→ **About this exercise**
The following entries are to be repeated exactly, and the pictures are to be left behind.

START Data listing

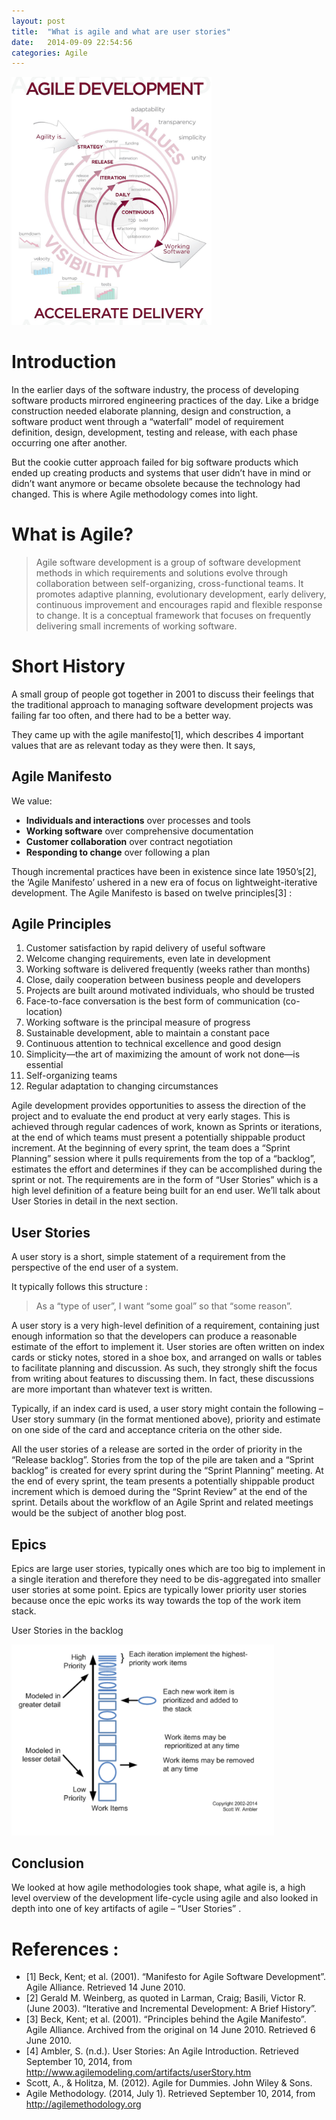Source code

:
 ```yaml
---
layout: post
title:  "What is agile and what are user stories"
date:   2014-09-09 22:54:56
categories: Agile 
---
```

<img src="/images/blog1/agile-development.jpg" width="320"/>

# Introduction

In the earlier days of the software industry, the process of developing software products mirrored engineering practices of the day. Like a bridge construction needed elaborate planning, design and construction, a software product went through a “waterfall” model of requirement definition, design, development, testing and release, with each phase occurring one after another.

But the cookie cutter approach failed for big software products which ended up creating products and systems that user didn’t have in mind or didn’t want anymore or became obsolete because the technology had changed. This is where Agile methodology comes into light.

# What is Agile? 

> Agile software development is a group of software development methods in which requirements and solutions evolve through collaboration between self-organizing, cross-functional teams. It promotes adaptive planning, evolutionary development, early delivery, continuous improvement and encourages rapid and flexible response to change. It is a conceptual framework that focuses on frequently delivering small increments of working software. 

# Short History

A small group of people got together in 2001 to discuss their feelings that the traditional approach to managing software development projects was failing far too often, and there had to be a better way.

They came up with the agile manifesto[1], which describes 4 important values that are as relevant today as they were then.  It says,

## Agile Manifesto

We value:

* **Individuals and interactions** over processes and tools
* **Working software** over comprehensive documentation
* **Customer collaboration** over contract negotiation
* **Responding to change** over following a plan

Though incremental practices have been in existence since late 1950’s[2], the ‘Agile Manifesto’ ushered in a new era of focus on lightweight-iterative development. The Agile Manifesto is based on twelve principles[3] :

## Agile Principles

1. Customer satisfaction by rapid delivery of useful software
2. Welcome changing requirements, even late in development
3. Working software is delivered frequently (weeks rather than months)
4. Close, daily cooperation between business people and developers
5. Projects are built around motivated individuals, who should be trusted
6. Face-to-face conversation is the best form of communication (co-location)
7. Working software is the principal measure of progress
8. Sustainable development, able to maintain a constant pace
9. Continuous attention to technical excellence and good design
10. Simplicity—the art of maximizing the amount of work not done—is essential
11. Self-organizing teams
12. Regular adaptation to changing circumstances

Agile development provides opportunities to assess the direction of the project and to evaluate the end product at very early stages. This is achieved through regular cadences of work, known as Sprints or iterations, at the end of which teams must present a potentially shippable product increment. At the beginning of every sprint, the team does a “Sprint Planning” session where it pulls requirements from the top of a “backlog”, estimates the effort and determines if they can be accomplished during the sprint or not. The requirements are in the form of “User Stories” which is a high level definition of a feature being built for an end user. We’ll talk about User Stories in detail in the next section.

## User Stories

A user story is a short, simple statement of a requirement from the perspective of the end user of a system.

It typically follows this structure :
> As a “type of user”, I want “some goal” so that “some reason”.

A user story is a very high-level definition of a requirement, containing just enough information so that the developers can produce a reasonable estimate of the effort to implement it. User stories are often written on index cards or sticky notes, stored in a shoe box, and arranged on walls or tables to facilitate planning and discussion. As such, they strongly shift the focus from writing about features to discussing them. In fact, these discussions are more important than whatever text is written.

Typically, if an index card is used, a user story might contain the following – User story summary (in the format mentioned above), priority and estimate on one side of the card and acceptance criteria on the other side.

All the user stories of a release are sorted in the order of priority in the “Release backlog”. Stories from the top of the pile are taken and a “Sprint backlog” is created for every sprint during the “Sprint Planning” meeting. At the end of every sprint, the team presents a potentially shippable product increment which is demoed during the “Sprint Review” at the end of the sprint. Details about the workflow of an Agile Sprint and related meetings would be the subject of another blog post.

## Epics

Epics are large user stories, typically ones which are too big to implement in a single iteration and therefore they need to be dis-aggregated into smaller user stories at some point. Epics are typically lower priority user stories because once the epic works its way towards the top of the work item stack.

User Stories in the backlog

<img src="/images/blog1/agile-epics.png" width="420"/>

## Conclusion

We looked at how agile methodologies took shape, what agile is, a high level overview of the development life-cycle using agile and also looked in depth into one of key artifacts of agile – “User Stories” .

# References :

* [1] Beck, Kent; et al. (2001). “Manifesto for Agile Software Development”. Agile Alliance. Retrieved 14 June 2010.
* [2] Gerald M. Weinberg, as quoted in Larman, Craig; Basili, Victor R. (June 2003). “Iterative and Incremental Development: A Brief History”.
* [3] Beck, Kent; et al. (2001). “Principles behind the Agile Manifesto”. Agile Alliance. Archived from the original on 14 June 2010. Retrieved 6 June 2010.
* [4] Ambler, S. (n.d.). User Stories: An Agile Introduction. Retrieved September 10, 2014, from http://www.agilemodeling.com/artifacts/userStory.htm
* Scott, A., & Holitza, M. (2012). Agile for Dummies. John Wiley & Sons.
* Agile Methodology. (2014, July 1). Retrieved September 10, 2014, from http://agilemethodology.org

END Data listing

→ **Worked solution**
Source code

:
 ```yaml
---
layout: post
title:  "What is agile and what are user stories"
date:   2014-09-09 22:54:56
categories: Agile 
---
```

<img src="/images/blog1/agile-development.jpg" width="320"/>

# Introduction

In the earlier days of the software industry, the process of developing software products mirrored engineering practices of the day. Like a bridge construction needed elaborate planning, design and construction, a software product went through a “waterfall” model of requirement definition, design, development, testing and release, with each phase occurring one after another.

But the cookie cutter approach failed for big software products which ended up creating products and systems that user didn’t have in mind or didn’t want anymore or became obsolete because the technology had changed. This is where Agile methodology comes into light.

# What is Agile? 

> Agile software development is a group of software development methods in which requirements and solutions evolve through collaboration between self-organizing, cross-functional teams. It promotes adaptive planning, evolutionary development, early delivery, continuous improvement and encourages rapid and flexible response to change. It is a conceptual framework that focuses on frequently delivering small increments of working software. 

# Short History

A small group of people got together in 2001 to discuss their feelings that the traditional approach to managing software development projects was failing far too often, and there had to be a better way.

They came up with the agile manifesto[1], which describes 4 important values that are as relevant today as they were then.  It says,

## Agile Manifesto

We value:

* **Individuals and interactions** over processes and tools
* **Working software** over comprehensive documentation
* **Customer collaboration** over contract negotiation
* **Responding to change** over following a plan

Though incremental practices have been in existence since late 1950’s[2], the ‘Agile Manifesto’ ushered in a new era of focus on lightweight-iterative development. The Agile Manifesto is based on twelve principles[3] :

## Agile Principles

1. Customer satisfaction by rapid delivery of useful software
2. Welcome changing requirements, even late in development
3. Working software is delivered frequently (weeks rather than months)
4. Close, daily cooperation between business people and developers
5. Projects are built around motivated individuals, who should be trusted
6. Face-to-face conversation is the best form of communication (co-location)
7. Working software is the principal measure of progress
8. Sustainable development, able to maintain a constant pace
9. Continuous attention to technical excellence and good design
10. Simplicity—the art of maximizing the amount of work not done—is essential
11. Self-organizing teams
12. Regular adaptation to changing circumstances

Agile development provides opportunities to assess the direction of the project and to evaluate the end product at very early stages. This is achieved through regular cadences of work, known as Sprints or iterations, at the end of which teams must present a potentially shippable product increment. At the beginning of every sprint, the team does a “Sprint Planning” session where it pulls requirements from the top of a “backlog”, estimates the effort and determines if they can be accomplished during the sprint or not. The requirements are in the form of “User Stories” which is a high level definition of a feature being built for an end user. We’ll talk about User Stories in detail in the next section.

## User Stories

A user story is a short, simple statement of a requirement from the perspective of the end user of a system.

It typically follows this structure :
> As a “type of user”, I want “some goal” so that “some reason”.

A user story is a very high-level definition of a requirement, containing just enough information so that the developers can produce a reasonable estimate of the effort to implement it. User stories are often written on index cards or sticky notes, stored in a shoe box, and arranged on walls or tables to facilitate planning and discussion. As such, they strongly shift the focus from writing about features to discussing them. In fact, these discussions are more important than whatever text is written.

Typically, if an index card is used, a user story might contain the following – User story summary (in the format mentioned above), priority and estimate on one side of the card and acceptance criteria on the other side.

All the user stories of a release are sorted in the order of priority in the “Release backlog”. Stories from the top of the pile are taken and a “Sprint backlog” is created for every sprint during the “Sprint Planning” meeting. At the end of every sprint, the team presents a potentially shippable product increment which is demoed during the “Sprint Review” at the end of the sprint. Details about the workflow of an Agile Sprint and related meetings would be the subject of another blog post.

## Epics

Epics are large user stories, typically ones which are too big to implement in a single iteration and therefore they need to be dis-aggregated into smaller user stories at some point. Epics are typically lower priority user stories because once the epic works its way towards the top of the work item stack.

User Stories in the backlog

<img src="/images/blog1/agile-epics.png" width="420"/>

## Conclusion

We looked at how agile methodologies took shape, what agile is, a high level overview of the development life-cycle using agile and also looked in depth into one of key artifacts of agile – “User Stories” .

# References :

* [1] Beck, Kent; et al. (2001). “Manifesto for Agile Software Development”. Agile Alliance. Retrieved 14 June 2010.
* [2] Gerald M. Weinberg, as quoted in Larman, Craig; Basili, Victor R. (June 2003). “Iterative and Incremental Development: A Brief History”.
* [3] Beck, Kent; et al. (2001). “Principles behind the Agile Manifesto”. Agile Alliance. Archived from the original on 14 June 2010. Retrieved 6 June 2010.
* [4] Ambler, S. (n.d.). User Stories: An Agile Introduction. Retrieved September 10, 2014, from http://www.agilemodeling.com/artifacts/userStory.htm
* Scott, A., & Holitza, M. (2012). Agile for Dummies. John Wiley & Sons.
* Agile Methodology. (2014, July 1). Retrieved September 10, 2014, from http://agilemethodology.org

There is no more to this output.